OpenStreetMap is translated by volunteers, so people use it in all kinds of languages. Thus the design needs to be flexible to work with right-to-left languages like Arabic as well as left-to-right languages like English.

To test RTL, we usually set the active user to Arabic:

From your terminal run:

   rails console
   user = User.find_by_display_name("yourusername")
   user.languages = ['ar']
   user.save!

Test the site, make any fixes in the .rtl stylesheets, and then revert to English (or your language code of choice)

   user.languages = ['en']
   user.save!

If you're looking to actually translate the website, read up on Website Internationalization.

Small

OSM is also used on mobile devices and small screens, so also has styles that kick in when the window is narrow. This one's easy to test - resize your browser window until the layout changes, and debug that style in the small- stylesheets

SCSS

Stylesheets in the Rails port are all SCSS stylesheets - that means that they're written in SASS, a language extended from CSS. However, the site tends not to use this functionality and instead only uses special powers in sheets like large-rtl.css, that concatenate together other stylesheets. So, by default use traditional CSS syntax.

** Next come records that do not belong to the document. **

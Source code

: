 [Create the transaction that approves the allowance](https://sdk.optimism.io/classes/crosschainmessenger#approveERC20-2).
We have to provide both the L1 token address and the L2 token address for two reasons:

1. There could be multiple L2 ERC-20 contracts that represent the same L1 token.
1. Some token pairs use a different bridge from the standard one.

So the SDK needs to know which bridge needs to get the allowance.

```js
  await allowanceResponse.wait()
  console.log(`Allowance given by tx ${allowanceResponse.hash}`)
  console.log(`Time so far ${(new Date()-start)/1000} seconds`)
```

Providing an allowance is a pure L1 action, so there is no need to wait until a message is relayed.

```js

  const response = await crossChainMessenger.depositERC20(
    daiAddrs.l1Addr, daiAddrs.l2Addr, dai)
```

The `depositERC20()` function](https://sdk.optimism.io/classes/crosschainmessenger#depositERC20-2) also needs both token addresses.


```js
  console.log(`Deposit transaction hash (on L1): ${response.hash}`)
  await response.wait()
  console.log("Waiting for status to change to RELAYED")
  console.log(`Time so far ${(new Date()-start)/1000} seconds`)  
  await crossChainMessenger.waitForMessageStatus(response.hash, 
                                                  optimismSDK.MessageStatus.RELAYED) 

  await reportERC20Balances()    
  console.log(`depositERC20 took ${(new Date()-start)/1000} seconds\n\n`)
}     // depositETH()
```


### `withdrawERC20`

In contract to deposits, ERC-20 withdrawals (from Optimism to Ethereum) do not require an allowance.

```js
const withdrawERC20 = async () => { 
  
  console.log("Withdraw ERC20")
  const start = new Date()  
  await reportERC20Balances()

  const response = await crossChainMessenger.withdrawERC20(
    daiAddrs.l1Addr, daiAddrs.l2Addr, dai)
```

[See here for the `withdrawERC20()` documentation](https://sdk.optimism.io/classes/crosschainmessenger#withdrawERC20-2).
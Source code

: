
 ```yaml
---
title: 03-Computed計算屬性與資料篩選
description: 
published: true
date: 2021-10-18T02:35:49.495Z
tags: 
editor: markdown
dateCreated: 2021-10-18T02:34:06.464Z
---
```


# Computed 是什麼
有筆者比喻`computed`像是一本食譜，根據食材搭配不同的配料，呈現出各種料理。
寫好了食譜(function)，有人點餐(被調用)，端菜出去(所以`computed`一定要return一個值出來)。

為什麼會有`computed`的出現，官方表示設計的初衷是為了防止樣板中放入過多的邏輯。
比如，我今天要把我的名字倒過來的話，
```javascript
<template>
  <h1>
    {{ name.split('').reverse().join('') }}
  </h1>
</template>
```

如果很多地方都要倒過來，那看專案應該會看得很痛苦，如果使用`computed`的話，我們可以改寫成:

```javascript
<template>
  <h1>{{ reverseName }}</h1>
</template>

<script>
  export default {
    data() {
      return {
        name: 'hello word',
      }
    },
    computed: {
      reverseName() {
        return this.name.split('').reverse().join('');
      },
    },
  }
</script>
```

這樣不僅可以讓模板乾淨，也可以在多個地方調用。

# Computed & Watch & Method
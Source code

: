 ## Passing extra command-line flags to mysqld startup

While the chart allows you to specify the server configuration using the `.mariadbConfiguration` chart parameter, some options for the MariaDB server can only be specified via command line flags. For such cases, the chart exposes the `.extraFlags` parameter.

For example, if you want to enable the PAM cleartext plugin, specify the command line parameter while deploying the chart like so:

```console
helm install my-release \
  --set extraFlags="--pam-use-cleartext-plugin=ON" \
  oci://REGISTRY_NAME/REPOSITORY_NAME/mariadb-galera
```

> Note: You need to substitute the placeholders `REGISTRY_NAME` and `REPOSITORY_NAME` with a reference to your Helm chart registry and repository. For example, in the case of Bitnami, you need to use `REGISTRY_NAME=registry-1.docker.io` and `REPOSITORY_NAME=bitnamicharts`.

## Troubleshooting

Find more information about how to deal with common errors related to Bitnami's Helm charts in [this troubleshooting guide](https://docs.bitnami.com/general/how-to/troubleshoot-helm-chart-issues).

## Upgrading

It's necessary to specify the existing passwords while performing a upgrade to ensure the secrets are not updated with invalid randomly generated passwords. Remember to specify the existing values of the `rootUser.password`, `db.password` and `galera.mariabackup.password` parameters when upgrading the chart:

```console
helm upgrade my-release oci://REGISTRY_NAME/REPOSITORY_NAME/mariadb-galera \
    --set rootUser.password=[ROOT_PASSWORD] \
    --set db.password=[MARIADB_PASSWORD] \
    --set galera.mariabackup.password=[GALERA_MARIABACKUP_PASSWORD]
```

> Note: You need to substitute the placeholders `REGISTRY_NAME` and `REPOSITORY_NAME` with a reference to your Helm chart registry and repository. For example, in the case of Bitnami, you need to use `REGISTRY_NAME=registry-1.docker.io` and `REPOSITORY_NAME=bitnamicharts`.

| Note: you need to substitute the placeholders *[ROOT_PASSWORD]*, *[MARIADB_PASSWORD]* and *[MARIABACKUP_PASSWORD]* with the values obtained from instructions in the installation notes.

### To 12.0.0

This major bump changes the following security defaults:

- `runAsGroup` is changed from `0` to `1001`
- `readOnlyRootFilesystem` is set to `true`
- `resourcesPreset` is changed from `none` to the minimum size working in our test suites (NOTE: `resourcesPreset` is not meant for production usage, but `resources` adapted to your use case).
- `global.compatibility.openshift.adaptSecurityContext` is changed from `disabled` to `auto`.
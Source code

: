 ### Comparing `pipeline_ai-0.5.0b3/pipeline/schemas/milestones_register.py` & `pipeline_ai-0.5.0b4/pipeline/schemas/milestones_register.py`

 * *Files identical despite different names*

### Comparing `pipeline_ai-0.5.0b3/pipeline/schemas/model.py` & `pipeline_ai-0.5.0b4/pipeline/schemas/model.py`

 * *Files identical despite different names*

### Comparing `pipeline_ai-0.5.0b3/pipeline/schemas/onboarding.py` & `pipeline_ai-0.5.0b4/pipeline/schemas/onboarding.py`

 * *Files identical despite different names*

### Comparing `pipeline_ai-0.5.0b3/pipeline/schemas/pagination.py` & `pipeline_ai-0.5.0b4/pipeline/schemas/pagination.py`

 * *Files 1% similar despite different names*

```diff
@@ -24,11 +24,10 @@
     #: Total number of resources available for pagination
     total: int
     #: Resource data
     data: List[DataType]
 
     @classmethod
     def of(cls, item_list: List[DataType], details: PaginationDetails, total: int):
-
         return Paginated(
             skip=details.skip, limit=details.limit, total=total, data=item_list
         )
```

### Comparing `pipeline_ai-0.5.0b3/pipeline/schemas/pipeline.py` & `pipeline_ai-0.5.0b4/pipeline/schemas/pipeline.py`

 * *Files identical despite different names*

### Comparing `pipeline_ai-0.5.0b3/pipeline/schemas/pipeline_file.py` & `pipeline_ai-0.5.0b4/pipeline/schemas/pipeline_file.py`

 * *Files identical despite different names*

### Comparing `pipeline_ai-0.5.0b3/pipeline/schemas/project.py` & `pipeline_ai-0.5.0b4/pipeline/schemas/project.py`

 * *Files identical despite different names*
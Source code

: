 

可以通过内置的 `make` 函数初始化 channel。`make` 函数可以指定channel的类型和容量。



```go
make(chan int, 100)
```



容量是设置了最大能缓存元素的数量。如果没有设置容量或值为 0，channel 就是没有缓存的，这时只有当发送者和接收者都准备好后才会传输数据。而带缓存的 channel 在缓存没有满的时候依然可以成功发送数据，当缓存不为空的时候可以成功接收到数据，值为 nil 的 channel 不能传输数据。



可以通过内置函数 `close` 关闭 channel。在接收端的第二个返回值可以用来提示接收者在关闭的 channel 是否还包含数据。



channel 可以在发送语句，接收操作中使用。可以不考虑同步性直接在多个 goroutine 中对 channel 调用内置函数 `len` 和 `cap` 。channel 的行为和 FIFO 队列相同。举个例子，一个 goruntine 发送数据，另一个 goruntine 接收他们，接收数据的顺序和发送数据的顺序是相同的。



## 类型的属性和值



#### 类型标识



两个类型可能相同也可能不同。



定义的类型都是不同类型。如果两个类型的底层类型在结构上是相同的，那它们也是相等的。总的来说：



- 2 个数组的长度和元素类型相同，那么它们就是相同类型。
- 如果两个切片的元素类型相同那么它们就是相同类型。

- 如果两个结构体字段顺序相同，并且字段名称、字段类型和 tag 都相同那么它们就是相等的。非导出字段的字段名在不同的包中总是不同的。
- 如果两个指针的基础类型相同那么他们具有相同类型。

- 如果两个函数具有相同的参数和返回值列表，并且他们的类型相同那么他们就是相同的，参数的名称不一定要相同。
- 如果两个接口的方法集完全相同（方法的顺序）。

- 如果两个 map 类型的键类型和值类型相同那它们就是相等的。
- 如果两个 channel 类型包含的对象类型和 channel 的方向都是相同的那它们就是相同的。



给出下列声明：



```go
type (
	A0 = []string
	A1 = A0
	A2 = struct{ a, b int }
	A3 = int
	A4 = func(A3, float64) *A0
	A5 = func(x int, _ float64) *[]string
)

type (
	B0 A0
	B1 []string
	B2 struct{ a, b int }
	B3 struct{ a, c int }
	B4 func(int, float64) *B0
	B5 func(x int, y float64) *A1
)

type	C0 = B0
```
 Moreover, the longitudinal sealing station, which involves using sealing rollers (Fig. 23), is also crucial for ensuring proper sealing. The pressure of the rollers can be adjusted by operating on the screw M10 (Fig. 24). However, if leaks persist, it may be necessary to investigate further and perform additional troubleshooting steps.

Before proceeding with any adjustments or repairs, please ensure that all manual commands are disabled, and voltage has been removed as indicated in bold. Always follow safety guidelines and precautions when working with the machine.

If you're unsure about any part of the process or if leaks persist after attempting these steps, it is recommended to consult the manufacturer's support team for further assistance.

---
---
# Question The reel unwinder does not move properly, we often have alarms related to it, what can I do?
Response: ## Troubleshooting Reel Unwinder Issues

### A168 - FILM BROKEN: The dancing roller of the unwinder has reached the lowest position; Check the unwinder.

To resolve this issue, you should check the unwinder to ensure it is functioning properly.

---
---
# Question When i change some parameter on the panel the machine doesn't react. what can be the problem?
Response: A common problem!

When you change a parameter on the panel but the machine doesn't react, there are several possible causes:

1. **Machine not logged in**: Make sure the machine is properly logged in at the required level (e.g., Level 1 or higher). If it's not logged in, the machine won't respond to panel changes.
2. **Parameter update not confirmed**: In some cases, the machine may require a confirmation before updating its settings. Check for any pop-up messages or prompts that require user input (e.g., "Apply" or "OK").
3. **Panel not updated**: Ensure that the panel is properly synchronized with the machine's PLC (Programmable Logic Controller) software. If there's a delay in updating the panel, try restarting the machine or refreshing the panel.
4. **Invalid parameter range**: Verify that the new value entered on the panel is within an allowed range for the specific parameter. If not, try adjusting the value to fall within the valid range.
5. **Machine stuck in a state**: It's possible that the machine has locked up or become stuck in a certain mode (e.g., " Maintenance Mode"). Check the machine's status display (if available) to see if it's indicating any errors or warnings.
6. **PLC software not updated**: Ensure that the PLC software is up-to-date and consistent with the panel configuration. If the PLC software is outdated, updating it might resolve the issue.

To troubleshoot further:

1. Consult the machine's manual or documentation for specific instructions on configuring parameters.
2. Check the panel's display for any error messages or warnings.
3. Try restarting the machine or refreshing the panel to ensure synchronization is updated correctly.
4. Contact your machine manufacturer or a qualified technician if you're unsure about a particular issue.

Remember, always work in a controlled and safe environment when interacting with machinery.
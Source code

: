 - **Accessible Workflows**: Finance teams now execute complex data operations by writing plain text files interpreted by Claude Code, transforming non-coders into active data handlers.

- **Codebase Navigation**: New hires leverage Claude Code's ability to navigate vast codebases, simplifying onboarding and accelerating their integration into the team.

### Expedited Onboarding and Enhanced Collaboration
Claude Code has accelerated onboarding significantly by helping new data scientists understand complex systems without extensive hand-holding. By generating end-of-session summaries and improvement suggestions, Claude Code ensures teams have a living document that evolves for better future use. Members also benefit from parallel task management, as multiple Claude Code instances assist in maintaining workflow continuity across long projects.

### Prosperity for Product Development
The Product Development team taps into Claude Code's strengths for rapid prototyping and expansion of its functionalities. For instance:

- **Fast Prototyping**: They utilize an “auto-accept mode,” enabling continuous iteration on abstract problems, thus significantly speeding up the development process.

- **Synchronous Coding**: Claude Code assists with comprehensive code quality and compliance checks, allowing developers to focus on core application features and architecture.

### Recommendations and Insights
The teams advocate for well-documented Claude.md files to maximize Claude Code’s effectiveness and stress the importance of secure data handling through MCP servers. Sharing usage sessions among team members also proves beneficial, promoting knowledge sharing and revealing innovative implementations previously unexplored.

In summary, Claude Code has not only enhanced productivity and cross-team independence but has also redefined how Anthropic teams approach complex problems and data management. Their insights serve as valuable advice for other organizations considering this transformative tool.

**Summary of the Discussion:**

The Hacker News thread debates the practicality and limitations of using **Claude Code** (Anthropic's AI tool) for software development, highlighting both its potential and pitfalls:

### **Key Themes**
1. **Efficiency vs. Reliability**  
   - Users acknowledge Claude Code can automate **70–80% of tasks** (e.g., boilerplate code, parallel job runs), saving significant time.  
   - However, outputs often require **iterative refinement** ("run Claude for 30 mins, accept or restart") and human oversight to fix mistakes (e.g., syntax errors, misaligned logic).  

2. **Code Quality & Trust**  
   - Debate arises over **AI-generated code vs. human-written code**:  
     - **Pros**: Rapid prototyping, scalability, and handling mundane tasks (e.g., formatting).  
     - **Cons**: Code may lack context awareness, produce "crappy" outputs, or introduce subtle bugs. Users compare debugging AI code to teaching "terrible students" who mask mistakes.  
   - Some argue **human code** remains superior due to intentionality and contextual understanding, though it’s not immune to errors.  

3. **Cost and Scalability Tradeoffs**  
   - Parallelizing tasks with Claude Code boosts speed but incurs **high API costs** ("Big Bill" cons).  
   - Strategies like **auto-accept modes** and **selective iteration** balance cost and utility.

The prevailing CSS style is like so:

   #small-title {
     display: none;
   }

Which means: braces are on the same line as the selector, not dropped. And after properties there's one space, and then the property name.


All Done?

So you've made some awesome tweaks to OpenStreetMap - next up is contributing it back, so that millions can see it. The technique is the same as for any change to the rails port - make a pull request on the GitHub repository - see CONTRIBUTING.md in GitHub repository for full details. If you want to be extra-nice, add screenshots of your changes so that the maintainers and other contributors can quickly figure out what you've changed and why.